Zolgensma was launched in the United States in May 2019, priced at US$2.125 million, equivalent to nearly 14 million yuan, setting a new record for the world’s most expensive drug.
It wasn’t until this year that this figure was eclipsed by two of Bluebird Bio’s (BLUE.NASDAQ) gene therapy products, Zynteglo and Zynteglo, the first to treat patients with beta-thalassemia. The world’s first adrenoleukodystrophy (ALD) gene therapy Skysona has been broken. The two orphan drugs are priced at US$2.8 million (approximately RMB 20 million) and US$3 million (approximately RMB 21.37 million).
The financial report of Novartis Pharmaceuticals shows that Zolgensma has considerable revenue, with sales increasing from US$361 million (approximately RMB 2.57 billion) in 2019 to US$1.351 billion (approximately RMB 9.62 billion) in 2021 Yuan), with a growth rate of 274%. Revenue in the first quarter of 2022 alone will reach $363 million (approximately RMB 2.58 billion).
Zolgensma’s sales are expected to rise to $1.6 billion this year (about 11.4 billion yuan), according to investment firm Jefferies.
As a “life-saving drug”, the early research and development costs of gene therapy drugs are high, the production process is complicated, and the cost is immeasurable. Mark Nuijten, a Dutch pharmacoeconomics doctor, analyzed the rationality of Zolgensma’s drug price in his research paper. According to the results of the price in line with the calculation model, Zolgensma is actually not profitable.
Price is also the first factor that hinders patient treatment, and the negotiation of orphan drugs to enter the medical insurance of various countries has also become the only way for them, and the price tug of war is fierce in various countries.
Currently, Zolgensma has been approved for marketing in more than 40 countries and regions around the world. In March 2020, the drug was approved by the Japanese Ministry of Health, Labour and Welfare (MHLW) for the treatment of children with SMA under 2 years old, and the approved price was reduced to 167.07 million yen (about 8.2 million yuan). In May of that year, Japan had included the drug in its health insurance, and patients only had to pay 30% of the cost, or nearly 3 million yuan.

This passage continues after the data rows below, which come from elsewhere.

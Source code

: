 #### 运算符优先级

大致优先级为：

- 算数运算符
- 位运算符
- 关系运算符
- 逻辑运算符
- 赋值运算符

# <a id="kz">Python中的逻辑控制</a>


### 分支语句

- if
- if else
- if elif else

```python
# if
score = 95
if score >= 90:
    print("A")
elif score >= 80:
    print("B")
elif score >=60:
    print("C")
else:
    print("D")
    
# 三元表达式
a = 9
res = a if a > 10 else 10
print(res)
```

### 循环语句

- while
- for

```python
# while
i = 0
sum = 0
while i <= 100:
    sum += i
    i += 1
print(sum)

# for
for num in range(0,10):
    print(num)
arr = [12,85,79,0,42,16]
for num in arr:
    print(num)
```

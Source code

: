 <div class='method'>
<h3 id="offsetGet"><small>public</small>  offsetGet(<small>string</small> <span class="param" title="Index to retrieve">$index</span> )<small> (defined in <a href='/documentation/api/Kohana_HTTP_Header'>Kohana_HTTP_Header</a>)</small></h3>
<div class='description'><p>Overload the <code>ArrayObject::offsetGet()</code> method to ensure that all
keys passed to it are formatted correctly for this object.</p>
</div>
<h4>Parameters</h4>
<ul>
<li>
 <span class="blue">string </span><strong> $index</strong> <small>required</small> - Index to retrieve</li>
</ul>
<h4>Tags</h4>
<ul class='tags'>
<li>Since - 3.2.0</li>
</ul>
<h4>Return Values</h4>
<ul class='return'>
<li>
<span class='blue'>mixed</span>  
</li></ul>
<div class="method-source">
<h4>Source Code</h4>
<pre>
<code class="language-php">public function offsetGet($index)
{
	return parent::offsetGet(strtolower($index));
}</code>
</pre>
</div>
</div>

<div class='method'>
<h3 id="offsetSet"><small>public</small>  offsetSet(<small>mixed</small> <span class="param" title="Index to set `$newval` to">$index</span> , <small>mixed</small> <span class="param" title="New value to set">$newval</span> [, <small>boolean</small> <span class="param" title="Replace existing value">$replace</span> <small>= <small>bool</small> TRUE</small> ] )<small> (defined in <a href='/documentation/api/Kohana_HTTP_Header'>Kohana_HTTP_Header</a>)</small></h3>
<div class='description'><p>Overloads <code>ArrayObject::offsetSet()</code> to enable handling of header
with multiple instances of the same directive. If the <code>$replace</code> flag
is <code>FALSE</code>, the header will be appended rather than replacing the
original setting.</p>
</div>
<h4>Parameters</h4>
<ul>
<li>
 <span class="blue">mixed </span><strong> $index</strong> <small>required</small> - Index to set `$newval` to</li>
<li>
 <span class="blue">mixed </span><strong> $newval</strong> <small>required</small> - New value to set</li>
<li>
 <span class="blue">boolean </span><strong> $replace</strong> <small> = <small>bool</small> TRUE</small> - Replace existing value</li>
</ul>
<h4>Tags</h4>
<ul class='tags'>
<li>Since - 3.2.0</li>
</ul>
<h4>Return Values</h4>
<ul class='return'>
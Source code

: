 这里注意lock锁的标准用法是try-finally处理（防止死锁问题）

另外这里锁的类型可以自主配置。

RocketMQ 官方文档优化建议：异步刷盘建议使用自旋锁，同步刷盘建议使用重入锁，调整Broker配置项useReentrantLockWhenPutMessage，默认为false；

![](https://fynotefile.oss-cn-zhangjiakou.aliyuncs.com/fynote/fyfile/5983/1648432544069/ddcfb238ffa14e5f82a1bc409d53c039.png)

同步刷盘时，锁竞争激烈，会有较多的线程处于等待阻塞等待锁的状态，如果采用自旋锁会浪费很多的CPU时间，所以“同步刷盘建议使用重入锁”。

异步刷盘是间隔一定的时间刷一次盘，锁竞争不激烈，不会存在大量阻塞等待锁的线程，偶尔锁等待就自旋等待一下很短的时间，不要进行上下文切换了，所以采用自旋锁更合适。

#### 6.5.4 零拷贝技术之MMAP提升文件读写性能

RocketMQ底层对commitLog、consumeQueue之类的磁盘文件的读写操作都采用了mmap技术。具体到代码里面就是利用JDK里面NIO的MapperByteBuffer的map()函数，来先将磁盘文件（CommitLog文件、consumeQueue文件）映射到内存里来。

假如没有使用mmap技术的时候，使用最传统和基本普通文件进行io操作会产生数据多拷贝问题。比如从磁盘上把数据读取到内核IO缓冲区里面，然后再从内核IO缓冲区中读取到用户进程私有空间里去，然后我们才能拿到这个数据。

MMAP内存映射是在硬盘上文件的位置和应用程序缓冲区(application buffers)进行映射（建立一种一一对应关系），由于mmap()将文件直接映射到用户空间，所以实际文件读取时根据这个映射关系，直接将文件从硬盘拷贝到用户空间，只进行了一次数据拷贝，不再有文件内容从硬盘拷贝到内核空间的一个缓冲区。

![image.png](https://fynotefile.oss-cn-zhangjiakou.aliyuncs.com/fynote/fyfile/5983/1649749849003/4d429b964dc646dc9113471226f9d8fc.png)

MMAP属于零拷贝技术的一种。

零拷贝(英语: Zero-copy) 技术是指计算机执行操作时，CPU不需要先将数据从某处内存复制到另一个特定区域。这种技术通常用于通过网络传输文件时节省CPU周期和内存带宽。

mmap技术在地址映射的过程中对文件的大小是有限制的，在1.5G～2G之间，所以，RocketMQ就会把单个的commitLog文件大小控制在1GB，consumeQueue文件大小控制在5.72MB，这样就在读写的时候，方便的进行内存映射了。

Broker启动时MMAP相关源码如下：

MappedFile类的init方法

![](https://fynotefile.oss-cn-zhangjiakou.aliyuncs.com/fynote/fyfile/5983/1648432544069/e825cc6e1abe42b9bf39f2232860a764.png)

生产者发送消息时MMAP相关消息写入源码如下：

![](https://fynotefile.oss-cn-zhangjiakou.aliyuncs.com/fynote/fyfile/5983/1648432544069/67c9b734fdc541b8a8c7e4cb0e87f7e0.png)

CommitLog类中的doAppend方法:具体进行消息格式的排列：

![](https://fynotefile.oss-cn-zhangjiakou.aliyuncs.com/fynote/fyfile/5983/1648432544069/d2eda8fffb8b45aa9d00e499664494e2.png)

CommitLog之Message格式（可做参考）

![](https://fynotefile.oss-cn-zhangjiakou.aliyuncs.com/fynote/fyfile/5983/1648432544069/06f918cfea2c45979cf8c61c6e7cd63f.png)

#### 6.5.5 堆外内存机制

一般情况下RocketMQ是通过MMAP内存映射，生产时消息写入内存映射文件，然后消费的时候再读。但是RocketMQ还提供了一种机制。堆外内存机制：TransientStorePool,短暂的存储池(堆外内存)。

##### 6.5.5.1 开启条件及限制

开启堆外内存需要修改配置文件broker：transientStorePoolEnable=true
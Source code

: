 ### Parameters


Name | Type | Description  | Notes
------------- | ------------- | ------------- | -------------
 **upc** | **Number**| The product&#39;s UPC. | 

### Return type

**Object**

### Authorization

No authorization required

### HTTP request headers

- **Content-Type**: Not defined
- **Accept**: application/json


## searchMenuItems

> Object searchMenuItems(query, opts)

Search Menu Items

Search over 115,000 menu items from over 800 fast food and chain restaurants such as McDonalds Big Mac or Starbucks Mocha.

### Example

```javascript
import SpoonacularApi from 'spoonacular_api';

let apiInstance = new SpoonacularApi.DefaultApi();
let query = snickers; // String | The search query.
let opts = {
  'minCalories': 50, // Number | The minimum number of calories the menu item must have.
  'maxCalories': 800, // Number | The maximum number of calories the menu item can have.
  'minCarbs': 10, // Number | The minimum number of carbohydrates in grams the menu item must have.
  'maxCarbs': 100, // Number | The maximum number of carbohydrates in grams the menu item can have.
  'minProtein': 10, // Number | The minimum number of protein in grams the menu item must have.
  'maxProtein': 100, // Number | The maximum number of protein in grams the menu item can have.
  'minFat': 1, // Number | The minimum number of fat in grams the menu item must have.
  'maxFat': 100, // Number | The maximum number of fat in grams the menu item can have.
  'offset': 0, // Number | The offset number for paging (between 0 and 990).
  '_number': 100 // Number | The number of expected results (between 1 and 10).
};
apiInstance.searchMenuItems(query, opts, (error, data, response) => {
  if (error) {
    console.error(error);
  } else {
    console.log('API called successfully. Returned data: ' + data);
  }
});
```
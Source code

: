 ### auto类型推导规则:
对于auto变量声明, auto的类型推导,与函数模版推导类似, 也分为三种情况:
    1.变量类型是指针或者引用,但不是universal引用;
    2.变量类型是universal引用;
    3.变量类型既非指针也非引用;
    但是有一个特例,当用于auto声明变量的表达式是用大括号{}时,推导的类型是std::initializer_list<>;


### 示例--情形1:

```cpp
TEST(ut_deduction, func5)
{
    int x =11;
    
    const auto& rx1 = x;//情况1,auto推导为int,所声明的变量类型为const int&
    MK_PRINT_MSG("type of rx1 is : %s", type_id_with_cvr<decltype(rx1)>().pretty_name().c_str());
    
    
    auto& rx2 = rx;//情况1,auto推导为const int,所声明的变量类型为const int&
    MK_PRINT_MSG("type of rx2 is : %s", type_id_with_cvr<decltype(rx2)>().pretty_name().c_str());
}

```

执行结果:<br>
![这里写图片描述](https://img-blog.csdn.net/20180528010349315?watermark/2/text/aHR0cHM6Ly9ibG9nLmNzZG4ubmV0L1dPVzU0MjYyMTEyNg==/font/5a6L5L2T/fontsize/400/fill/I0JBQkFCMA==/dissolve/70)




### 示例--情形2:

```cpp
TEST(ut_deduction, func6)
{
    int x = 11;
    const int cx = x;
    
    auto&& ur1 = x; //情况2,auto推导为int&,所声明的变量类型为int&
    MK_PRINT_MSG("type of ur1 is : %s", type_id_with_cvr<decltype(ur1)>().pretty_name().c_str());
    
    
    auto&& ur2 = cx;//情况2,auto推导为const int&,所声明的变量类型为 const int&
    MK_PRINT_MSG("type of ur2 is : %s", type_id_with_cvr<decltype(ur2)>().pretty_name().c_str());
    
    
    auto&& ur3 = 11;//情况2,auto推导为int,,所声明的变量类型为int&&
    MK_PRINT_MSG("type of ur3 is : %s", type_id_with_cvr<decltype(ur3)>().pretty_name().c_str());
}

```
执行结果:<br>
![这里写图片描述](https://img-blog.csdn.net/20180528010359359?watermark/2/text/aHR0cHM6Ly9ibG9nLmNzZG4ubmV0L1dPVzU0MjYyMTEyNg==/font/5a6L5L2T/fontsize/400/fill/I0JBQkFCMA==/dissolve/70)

In the U.S. market, Novartis has cooperated with relevant insurance companies, and the family members of patients can pay in installments for a total of five years, with an average annual payment of US$425,000 (about RMB 3,028,300). In Europe, in March 2021, the UK’s National Health Service (NHS) has included Zolgensma in the service and has agreed a discount with Novartis. In March this year, the National Institute of Health and Clinical Research (NICE) in the United Kingdom completed a survey report recommending Zolgensma to be included in the reimbursement ranks. At present, the drug has been included in the British medical insurance.